■ RECORDS TO USE ■

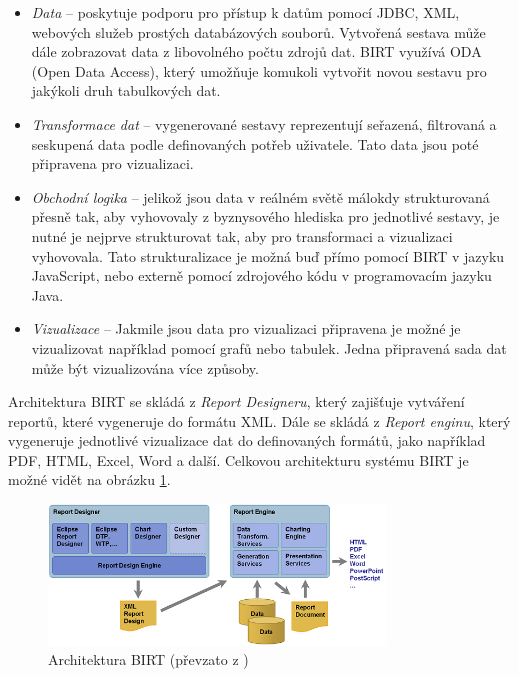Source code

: \documentclass[czech,master]{diploma}
\begin{document}
\begin{itemize}
\item \textit{Data} -- poskytuje podporu pro přístup k datům pomocí JDBC, XML, webových služeb prostých databázových souborů. Vytvořená sestava může dále zobrazovat data z libovolného počtu zdrojů dat. BIRT využívá ODA (Open Data Access), který umožňuje komukoli vytvořit novou sestavu pro jakýkoli druh tabulkových dat.
\item \textit{Transformace dat} -- vygenerované sestavy reprezentují seřazená, filtrovaná a seskupená data podle definovaných potřeb uživatele. Tato data jsou poté připravena pro vizualizaci.
\item \textit{Obchodní logika} -- jelikož jsou data v reálném světě málokdy strukturovaná přesně tak, aby vyhovovaly z byznysového hlediska pro jednotlivé sestavy, je nutné je nejprve strukturovat tak, aby pro transformaci a vizualizaci vyhovovala. Tato strukturalizace je možná buď přímo pomocí BIRT v jazyku JavaScript, nebo externě pomocí zdrojového kódu v programovacím jazyku Java.

\item \textit{Vizualizace} -- Jakmile jsou data pro vizualizaci připravena je možné je vizualizovat například pomocí grafů nebo tabulek. Jedna připravená sada dat může být vizualizována více způsoby.
\end{itemize}

Architektura BIRT se skládá z \textit{Report Designeru}, který zajišťuje vytváření reportů, které vygeneruje do formátu XML. Dále se skládá z \textit{Report enginu}, který vygeneruje jednotlivé vizualizace dat do definovaných formátů, jako například PDF, HTML, Excel, Word a další. Celkovou architekturu systému BIRT je možné vidět na obrázku \ref{fig:birtarch}.

\begin{figure}[!ht]
    \centering
    \includegraphics[width=0.8\textwidth]{Diplomka/Figures/birtarch.png}
    \caption{Architektura BIRT (převzato z \cite{ref:birt_about})}
    \label{fig:birtarch}
\end{figure}
\end{document}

■ TASK DESCRIPTION ■
Your copy should match the records above exactly, except that it contains no pictures.

■ RESPONSE ■
Source code

: \documentclass[czech,master]{diploma}
\begin{document}
\begin{itemize}
\item \textit{Data} -- poskytuje podporu pro přístup k datům pomocí JDBC, XML, webových služeb prostých databázových souborů. Vytvořená sestava může dále zobrazovat data z libovolného počtu zdrojů dat. BIRT využívá ODA (Open Data Access), který umožňuje komukoli vytvořit novou sestavu pro jakýkoli druh tabulkových dat.
\item \textit{Transformace dat} -- vygenerované sestavy reprezentují seřazená, filtrovaná a seskupená data podle definovaných potřeb uživatele. Tato data jsou poté připravena pro vizualizaci.
\item \textit{Obchodní logika} -- jelikož jsou data v reálném světě málokdy strukturovaná přesně tak, aby vyhovovaly z byznysového hlediska pro jednotlivé sestavy, je nutné je nejprve strukturovat tak, aby pro transformaci a vizualizaci vyhovovala. Tato strukturalizace je možná buď přímo pomocí BIRT v jazyku JavaScript, nebo externě pomocí zdrojového kódu v programovacím jazyku Java.

\item \textit{Vizualizace} -- Jakmile jsou data pro vizualizaci připravena je možné je vizualizovat například pomocí grafů nebo tabulek. Jedna připravená sada dat může být vizualizována více způsoby.
\end{itemize}

Architektura BIRT se skládá z \textit{Report Designeru}, který zajišťuje vytváření reportů, které vygeneruje do formátu XML. Dále se skládá z \textit{Report enginu}, který vygeneruje jednotlivé vizualizace dat do definovaných formátů, jako například PDF, HTML, Excel, Word a další. Celkovou architekturu systému BIRT je možné vidět na obrázku \ref{fig:birtarch}.

\begin{figure}[!ht]
    \centering
    \includegraphics[width=0.8\textwidth]{Diplomka/Figures/birtarch.png}
    \caption{Architektura BIRT (převzato z \cite{ref:birt_about})}
    \label{fig:birtarch}
\end{figure}
\end{document}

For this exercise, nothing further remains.